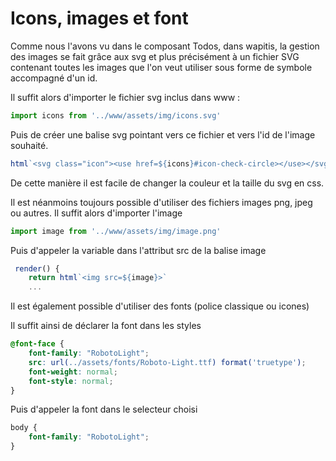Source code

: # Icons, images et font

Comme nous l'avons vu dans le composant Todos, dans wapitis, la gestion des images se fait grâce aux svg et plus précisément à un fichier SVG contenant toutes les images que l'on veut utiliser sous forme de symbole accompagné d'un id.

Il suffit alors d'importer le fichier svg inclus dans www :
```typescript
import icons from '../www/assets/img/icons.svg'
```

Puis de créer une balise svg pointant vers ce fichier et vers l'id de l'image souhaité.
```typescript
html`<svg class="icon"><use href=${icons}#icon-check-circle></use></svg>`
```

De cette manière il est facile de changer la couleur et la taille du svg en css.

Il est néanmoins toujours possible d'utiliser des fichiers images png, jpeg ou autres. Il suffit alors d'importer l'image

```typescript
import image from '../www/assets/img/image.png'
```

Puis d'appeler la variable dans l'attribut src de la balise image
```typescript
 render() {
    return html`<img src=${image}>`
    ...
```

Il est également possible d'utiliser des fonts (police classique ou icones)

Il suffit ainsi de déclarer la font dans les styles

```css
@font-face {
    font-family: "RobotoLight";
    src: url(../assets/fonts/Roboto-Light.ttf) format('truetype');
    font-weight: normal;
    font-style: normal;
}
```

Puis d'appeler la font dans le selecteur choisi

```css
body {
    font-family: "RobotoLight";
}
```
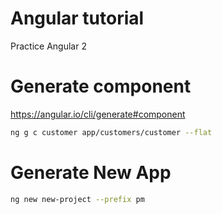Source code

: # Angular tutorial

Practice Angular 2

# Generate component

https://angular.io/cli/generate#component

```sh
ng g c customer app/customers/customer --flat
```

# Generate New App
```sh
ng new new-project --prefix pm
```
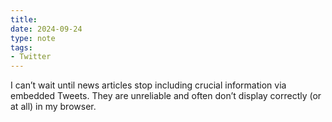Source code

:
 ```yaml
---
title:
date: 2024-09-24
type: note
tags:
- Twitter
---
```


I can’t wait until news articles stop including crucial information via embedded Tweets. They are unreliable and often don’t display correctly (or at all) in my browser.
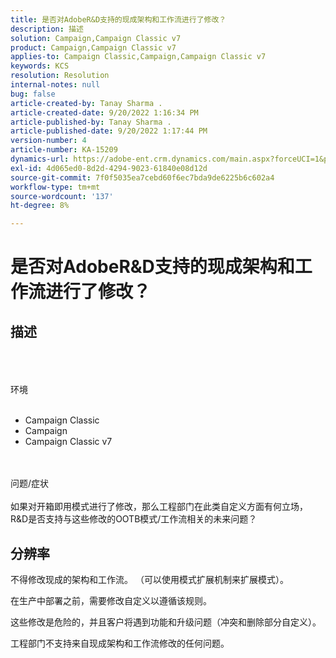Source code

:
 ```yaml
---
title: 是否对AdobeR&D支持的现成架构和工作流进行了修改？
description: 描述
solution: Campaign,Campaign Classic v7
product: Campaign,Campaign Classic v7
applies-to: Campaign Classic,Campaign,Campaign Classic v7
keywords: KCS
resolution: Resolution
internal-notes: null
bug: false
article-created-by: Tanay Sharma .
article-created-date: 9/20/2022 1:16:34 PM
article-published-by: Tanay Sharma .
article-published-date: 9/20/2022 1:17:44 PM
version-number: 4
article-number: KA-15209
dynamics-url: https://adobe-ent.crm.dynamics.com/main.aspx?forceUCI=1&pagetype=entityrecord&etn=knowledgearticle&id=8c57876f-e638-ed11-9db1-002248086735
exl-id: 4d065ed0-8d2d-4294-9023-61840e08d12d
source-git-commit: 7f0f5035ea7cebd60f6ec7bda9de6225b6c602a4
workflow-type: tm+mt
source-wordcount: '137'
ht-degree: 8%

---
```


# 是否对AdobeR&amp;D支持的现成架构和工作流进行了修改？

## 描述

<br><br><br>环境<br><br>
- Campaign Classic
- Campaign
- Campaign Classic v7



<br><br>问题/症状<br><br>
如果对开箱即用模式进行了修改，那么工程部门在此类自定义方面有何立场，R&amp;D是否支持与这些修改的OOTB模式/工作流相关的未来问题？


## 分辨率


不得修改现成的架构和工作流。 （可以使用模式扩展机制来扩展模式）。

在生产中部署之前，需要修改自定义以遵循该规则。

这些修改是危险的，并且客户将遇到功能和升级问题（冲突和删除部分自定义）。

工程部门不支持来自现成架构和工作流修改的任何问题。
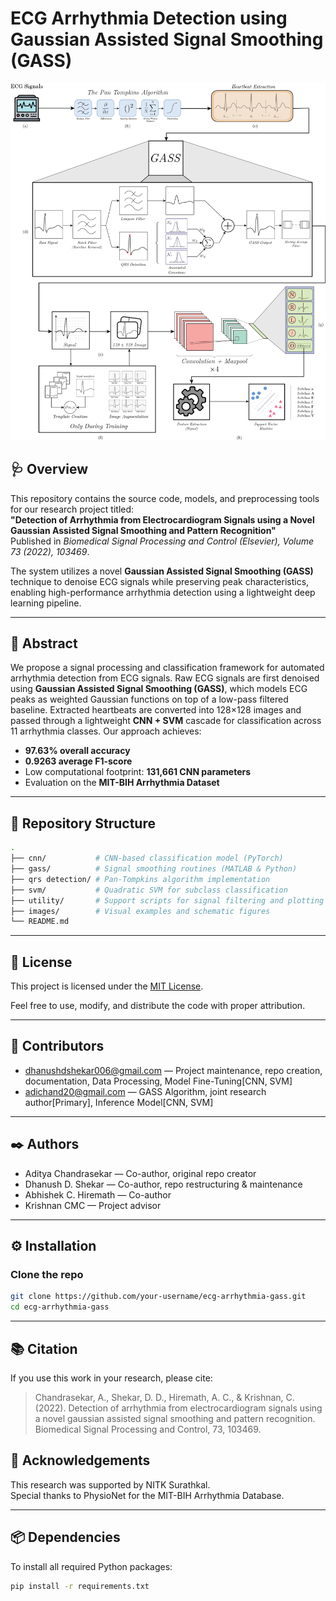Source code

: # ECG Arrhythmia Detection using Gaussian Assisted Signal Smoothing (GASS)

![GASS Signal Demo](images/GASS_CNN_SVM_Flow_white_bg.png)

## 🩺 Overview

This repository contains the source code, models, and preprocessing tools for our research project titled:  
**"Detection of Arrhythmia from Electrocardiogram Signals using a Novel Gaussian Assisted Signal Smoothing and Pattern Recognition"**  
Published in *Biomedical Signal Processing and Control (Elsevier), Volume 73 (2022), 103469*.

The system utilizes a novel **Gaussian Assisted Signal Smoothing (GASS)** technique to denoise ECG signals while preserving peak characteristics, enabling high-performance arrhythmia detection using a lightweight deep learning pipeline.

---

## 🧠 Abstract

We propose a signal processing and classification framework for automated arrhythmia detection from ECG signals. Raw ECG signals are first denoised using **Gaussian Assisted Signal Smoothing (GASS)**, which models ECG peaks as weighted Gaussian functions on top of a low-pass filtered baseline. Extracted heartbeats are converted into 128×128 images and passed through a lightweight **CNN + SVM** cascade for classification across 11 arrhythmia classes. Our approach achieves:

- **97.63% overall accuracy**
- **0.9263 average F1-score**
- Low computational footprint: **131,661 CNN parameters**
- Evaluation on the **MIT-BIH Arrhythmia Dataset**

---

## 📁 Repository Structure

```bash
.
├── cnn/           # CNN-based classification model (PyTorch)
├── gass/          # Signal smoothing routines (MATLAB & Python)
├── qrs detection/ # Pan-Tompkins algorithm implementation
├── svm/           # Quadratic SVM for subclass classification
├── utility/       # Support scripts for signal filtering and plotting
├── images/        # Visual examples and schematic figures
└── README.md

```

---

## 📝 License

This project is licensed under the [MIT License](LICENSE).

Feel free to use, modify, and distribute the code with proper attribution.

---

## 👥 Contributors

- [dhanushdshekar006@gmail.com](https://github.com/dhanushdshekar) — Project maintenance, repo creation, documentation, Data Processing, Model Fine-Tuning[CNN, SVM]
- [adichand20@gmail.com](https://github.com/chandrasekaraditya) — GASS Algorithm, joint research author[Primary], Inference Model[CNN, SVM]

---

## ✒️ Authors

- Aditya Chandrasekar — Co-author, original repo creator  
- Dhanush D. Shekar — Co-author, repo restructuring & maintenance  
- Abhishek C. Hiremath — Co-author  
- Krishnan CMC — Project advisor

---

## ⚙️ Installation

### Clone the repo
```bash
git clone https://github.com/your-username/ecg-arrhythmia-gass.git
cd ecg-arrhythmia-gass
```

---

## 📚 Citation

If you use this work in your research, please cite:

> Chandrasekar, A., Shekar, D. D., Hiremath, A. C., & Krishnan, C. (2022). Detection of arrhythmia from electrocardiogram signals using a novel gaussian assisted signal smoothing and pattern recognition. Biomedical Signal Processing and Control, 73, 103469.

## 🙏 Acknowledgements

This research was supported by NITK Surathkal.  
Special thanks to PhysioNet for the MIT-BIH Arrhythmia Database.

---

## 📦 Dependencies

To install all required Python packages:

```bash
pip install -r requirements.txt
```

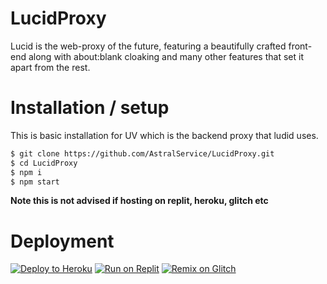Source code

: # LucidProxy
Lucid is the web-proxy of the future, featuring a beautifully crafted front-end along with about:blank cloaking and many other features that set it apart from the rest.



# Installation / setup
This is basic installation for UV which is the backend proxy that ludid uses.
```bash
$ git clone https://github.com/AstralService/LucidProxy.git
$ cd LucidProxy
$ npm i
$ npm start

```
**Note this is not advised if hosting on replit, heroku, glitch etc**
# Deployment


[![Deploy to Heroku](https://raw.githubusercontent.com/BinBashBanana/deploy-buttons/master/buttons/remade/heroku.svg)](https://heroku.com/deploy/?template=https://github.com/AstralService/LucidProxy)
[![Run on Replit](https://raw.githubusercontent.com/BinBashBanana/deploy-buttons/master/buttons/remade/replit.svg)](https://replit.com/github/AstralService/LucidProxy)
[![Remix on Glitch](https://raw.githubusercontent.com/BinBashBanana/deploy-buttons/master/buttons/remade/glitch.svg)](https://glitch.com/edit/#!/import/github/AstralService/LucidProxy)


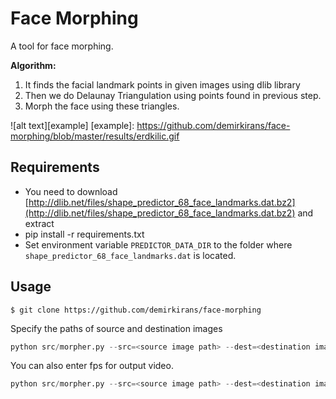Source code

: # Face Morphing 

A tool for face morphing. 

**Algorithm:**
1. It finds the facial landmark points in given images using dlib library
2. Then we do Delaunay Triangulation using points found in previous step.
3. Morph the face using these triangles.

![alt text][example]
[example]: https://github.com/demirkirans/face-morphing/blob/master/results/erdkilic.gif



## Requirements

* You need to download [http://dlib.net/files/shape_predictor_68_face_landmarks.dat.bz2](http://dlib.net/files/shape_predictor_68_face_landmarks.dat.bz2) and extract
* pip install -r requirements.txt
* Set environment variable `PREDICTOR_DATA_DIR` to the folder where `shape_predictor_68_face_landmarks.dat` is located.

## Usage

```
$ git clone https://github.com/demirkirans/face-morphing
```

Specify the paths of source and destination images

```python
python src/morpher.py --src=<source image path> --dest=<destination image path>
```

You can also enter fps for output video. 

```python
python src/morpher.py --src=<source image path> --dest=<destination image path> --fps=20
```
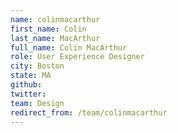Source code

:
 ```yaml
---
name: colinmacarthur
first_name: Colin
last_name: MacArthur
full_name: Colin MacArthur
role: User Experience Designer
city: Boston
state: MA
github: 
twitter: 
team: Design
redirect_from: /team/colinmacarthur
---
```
::::
Which lines above hold the string "是否对AdobeR"? Copy each of them.

*Answer below:*
title: 是否对AdobeR&D支持的现成架构和工作流进行了修改？
# 是否对AdobeR&amp;D支持的现成架构和工作流进行了修改？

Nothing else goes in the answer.